Continuous hidden Markov model based gear fault diagnosis and incipient fault detection

Abstract

Wear fault is one of the failure modes most frequently occurring in gears. Identifying different wear levels, especially for early wear is a challenge in gear fault diagnosis. In this paper, a machine learning methodology for performing diagnosis is presented. It is developed based on hidden Markov model (HMM). A HMM is defined as a doubly stochastic process. The underlying stochastic process is a discrete time finite-state homogeneous Markov chain. The state sequence is not observable and so is called hidden. HMM's construction process and the condition monitoring process are same. So, the HMM can be used to model the mechanical fault progress process. There are some authors applying HMM in machine fault diagnosis. However, HMM with different observation styles applying in machine fault diagnosis will produce different results. With enough history data, this paper aims to using these different HMMs to classify the different levels of gear wears automatically and analysis the performance of these models.

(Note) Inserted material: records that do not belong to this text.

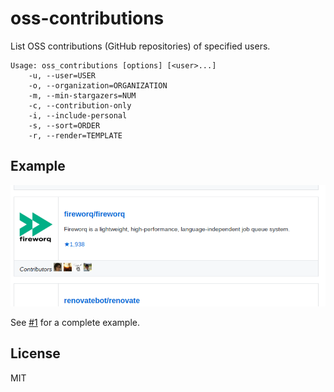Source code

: oss-contributions
=================

List OSS contributions (GitHub repositories) of specified users.

```
Usage: oss_contributions [options] [<user>...]
    -u, --user=USER
    -o, --organization=ORGANIZATION
    -m, --min-stargazers=NUM
    -c, --contribution-only
    -i, --include-personal
    -s, --sort=ORDER
    -r, --render=TEMPLATE
```

Example
-------

![screenshot](./screenshot.png)

See [#1](https://github.com/tarao/oss-contributions/issues/1) for a complete example.

License
-------

MIT
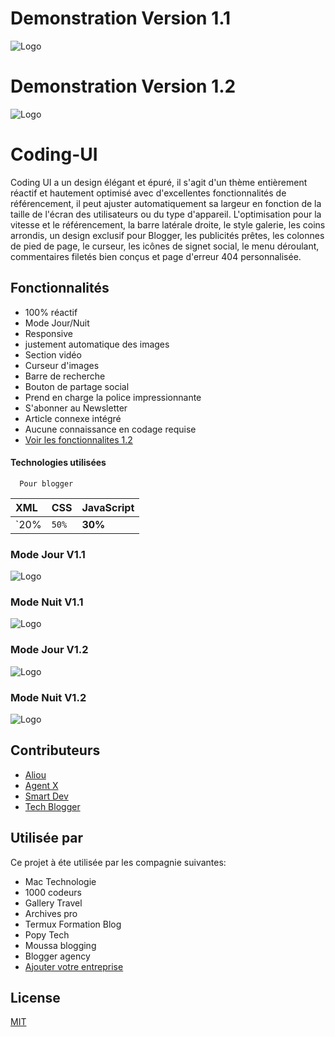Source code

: # Demonstration Version 1.1
![Logo](https://telegra.ph/file/68047095b7d4afd5f9f7e.jpg)
# Demonstration Version 1.2
![Logo](https://telegra.ph/file/91c098c67f50a418bb3f9.jpg)
# Coding-UI
Coding UI a un design élégant et épuré, il s'agit d'un thème entièrement réactif et hautement optimisé avec d'excellentes fonctionnalités de référencement, il peut ajuster automatiquement sa largeur en fonction de la taille de l'écran des utilisateurs ou du type d'appareil. L'optimisation pour la vitesse et le référencement, la barre latérale droite, le style galerie, les coins arrondis, un design exclusif pour Blogger, les publicités prêtes, les colonnes de pied de page, le curseur, les icônes de signet social, le menu déroulant, commentaires filetés bien conçus et page d'erreur 404 personnalisée.
## Fonctionnalités
- 100% réactif
- Mode Jour/Nuit
- Responsive
- justement automatique des images
- Section vidéo
- Curseur d'images
- Barre de recherche
- Bouton de partage social
- Prend en charge la police impressionnante
- S'abonner au Newsletter
- Article connexe intégré
- Aucune connaissance en codage requise
- <a href="https://github.com/codingtuto/Coding-UI/pull/3">Voir les fonctionnalites 1.2</a>
#### Technologies utilisées

```http
  Pour blogger
```

| XML | CSS     | JavaScript               |
| :-------- | :------- | :------------------------- |
| `20% | `50%` | **30%**|

### Mode Jour V1.1
![Logo](https://telegra.ph/file/68047095b7d4afd5f9f7e.jpg)
### Mode Nuit V1.1
![Logo](https://telegra.ph/file/8af257d16dfb785e9d62c.jpg)
### Mode Jour V1.2
![Logo](https://telegra.ph/file/91c098c67f50a418bb3f9.jpg)
### Mode Nuit V1.2
![Logo](https://telegra.ph/file/28176a87e32b405313bdb.jpg)

## Contributeurs
- [Aliou](https://t.me/A_liou)
- [Agent X](https://www.github.com/codingtuto)
- [Smart Dev](https://www.github.com/)
- [Tech Blogger](https://www.github.com/)

## Utilisée par

Ce projet à éte utilisée par les compagnie suivantes:

- Mac Technologie
- 1000 codeurs
- Gallery Travel
- Archives pro
- Termux Formation Blog
- Popy Tech
- Moussa blogging
- Blogger agency
- [Ajouter votre entreprise](https://www.github.com/)

## License

[MIT](https://choosealicense.com/licenses/mit/)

These observation styles are discrete integer observation which is the quantized fault features extracted from the vibration signals, continuous observation which is the feature with no quantizing extracted from the vibration signals and observation which is the preprocessed vibration signals. The gear wear experiments were conducted and the vibration signals were captured from the gears under different loads and motor speeds. HMM with three different styles observation is applied to identify the gear wears and the applied results are analyzed. The results show that the features with no quantizing as the observations of the HMM for diagnosis perfected best. But, at the case of no history data, HMM which the observations are the preprocessed vibration signals is used to do the incipient fault detection. The result shows the validity of the method.